Those of you who took interest in N.C. State professor Bartley Danielsen’s recent John Locke Foundation presentation, which documented potential environmental benefits of school choice, might appreciate a Bloomberg Businessweek article on real-estate developers who use new schools to help attract buyers.

Real estate developer FivePoint Communities Management is already building a school at its Great Park Neighborhoods project in Irvine, Calif., even though it’s still selling the first 700 homes. “We build the schools ahead of time,” says Emile Haddad, chief executive officer of FivePoint, which has permits for about 10,000 homes at Great Park. “That way we always have them ready.”

Homebuilders have touted local schools, along with parks and recreation facilities, to attract buyers to their communities for decades. Now, as school districts face tight budgets and homebuilders compete to draw families able to qualify for mortgages, developers are taking the lead, helping to launch public, private, and charter schools.

Sales of new single-family homes have trailed the broader housing recovery, in part because buyers balk at high prices or the remote neighborhoods where more affordable residences are available. New home sales fell 14.5 percent in March from February to an annual pace of 384,000, according to the U.S. Department of Commerce.

In Apollo Beach, Fla., Newland Real Estate Group donated space so a private Montessori preschool could be ready to open in 2012, before the first house sold in its Waterset development. The school, which is expected to add higher grades, intends to attract parents who might be turned off by “test-score issues” at nearby public schools, says Teri Slavik-Tsuyuki, chief marketing officer for Newland, the largest U.S. developer of master-planned communities, with 28 projects in 14 states. “We don’t do this because there are exactions that the counties are dragging out of us,” says Slavik-Tsuyuki. “We knew that a school was the right thing for the community, and that’s just the cost of doing business.”

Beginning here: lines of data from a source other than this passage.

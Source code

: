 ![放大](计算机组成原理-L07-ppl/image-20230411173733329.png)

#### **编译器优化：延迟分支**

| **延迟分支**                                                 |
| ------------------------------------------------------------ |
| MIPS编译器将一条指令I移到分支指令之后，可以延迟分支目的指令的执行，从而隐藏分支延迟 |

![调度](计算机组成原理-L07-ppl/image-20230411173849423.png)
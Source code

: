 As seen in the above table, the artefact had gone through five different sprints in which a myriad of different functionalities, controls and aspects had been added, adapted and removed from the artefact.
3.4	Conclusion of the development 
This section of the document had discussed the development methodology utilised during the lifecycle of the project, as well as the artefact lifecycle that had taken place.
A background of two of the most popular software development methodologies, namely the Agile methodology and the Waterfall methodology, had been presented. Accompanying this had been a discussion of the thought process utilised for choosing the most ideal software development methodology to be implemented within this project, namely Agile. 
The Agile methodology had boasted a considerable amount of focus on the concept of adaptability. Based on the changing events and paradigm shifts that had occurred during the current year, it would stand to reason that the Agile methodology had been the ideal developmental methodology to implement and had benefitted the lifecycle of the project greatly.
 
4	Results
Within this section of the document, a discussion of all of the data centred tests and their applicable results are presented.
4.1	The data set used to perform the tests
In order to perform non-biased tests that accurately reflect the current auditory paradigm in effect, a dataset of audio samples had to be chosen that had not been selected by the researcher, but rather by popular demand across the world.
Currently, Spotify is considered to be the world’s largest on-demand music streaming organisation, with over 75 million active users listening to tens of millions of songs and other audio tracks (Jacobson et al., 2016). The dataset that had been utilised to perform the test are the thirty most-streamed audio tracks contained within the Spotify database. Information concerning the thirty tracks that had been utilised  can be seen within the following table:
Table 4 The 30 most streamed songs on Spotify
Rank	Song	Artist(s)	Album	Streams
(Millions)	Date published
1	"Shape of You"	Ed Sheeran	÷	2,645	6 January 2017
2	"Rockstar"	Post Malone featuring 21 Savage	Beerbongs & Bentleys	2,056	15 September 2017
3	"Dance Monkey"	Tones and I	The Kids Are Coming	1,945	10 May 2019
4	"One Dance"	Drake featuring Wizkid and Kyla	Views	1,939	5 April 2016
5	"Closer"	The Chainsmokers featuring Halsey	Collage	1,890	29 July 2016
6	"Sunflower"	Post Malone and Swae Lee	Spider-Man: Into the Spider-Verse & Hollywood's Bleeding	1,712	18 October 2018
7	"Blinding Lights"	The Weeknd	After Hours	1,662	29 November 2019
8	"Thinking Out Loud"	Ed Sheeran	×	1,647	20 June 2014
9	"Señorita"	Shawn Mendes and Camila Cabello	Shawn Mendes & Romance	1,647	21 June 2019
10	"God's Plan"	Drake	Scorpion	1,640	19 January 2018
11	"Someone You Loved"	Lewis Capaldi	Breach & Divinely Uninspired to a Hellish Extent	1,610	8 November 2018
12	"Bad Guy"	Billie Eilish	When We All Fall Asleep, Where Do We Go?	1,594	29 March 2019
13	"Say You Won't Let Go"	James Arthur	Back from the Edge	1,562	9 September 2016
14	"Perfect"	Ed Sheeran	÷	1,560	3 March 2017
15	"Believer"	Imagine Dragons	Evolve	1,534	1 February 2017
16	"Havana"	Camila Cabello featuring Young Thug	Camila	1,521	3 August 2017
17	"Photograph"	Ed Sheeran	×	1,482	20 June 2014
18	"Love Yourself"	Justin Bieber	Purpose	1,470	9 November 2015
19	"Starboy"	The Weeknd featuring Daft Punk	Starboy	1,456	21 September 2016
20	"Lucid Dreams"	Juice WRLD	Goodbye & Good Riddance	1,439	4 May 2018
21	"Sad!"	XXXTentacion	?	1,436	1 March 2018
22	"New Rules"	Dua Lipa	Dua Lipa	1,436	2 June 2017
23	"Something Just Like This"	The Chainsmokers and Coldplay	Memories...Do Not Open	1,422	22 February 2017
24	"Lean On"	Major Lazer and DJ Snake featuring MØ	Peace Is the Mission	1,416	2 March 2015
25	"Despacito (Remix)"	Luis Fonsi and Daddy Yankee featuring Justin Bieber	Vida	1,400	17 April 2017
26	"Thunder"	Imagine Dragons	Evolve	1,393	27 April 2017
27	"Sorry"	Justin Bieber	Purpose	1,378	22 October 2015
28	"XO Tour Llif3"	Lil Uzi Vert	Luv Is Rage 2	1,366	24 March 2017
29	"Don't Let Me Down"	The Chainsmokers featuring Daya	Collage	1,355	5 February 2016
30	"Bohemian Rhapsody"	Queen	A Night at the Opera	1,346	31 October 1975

At nearby FishHawk Ranch, Newland spent $5 million in 2009, at the bottom of the housing market, to prepare a building site for a new high school, almost five years before model homes were ready. “It was like Field of Dreams,” Slavik-Tsuyuki says, referring to the movie’s famous “If you build it, he will come” line. “There’s this massive new school in the middle of this vacant, open master-planned community.”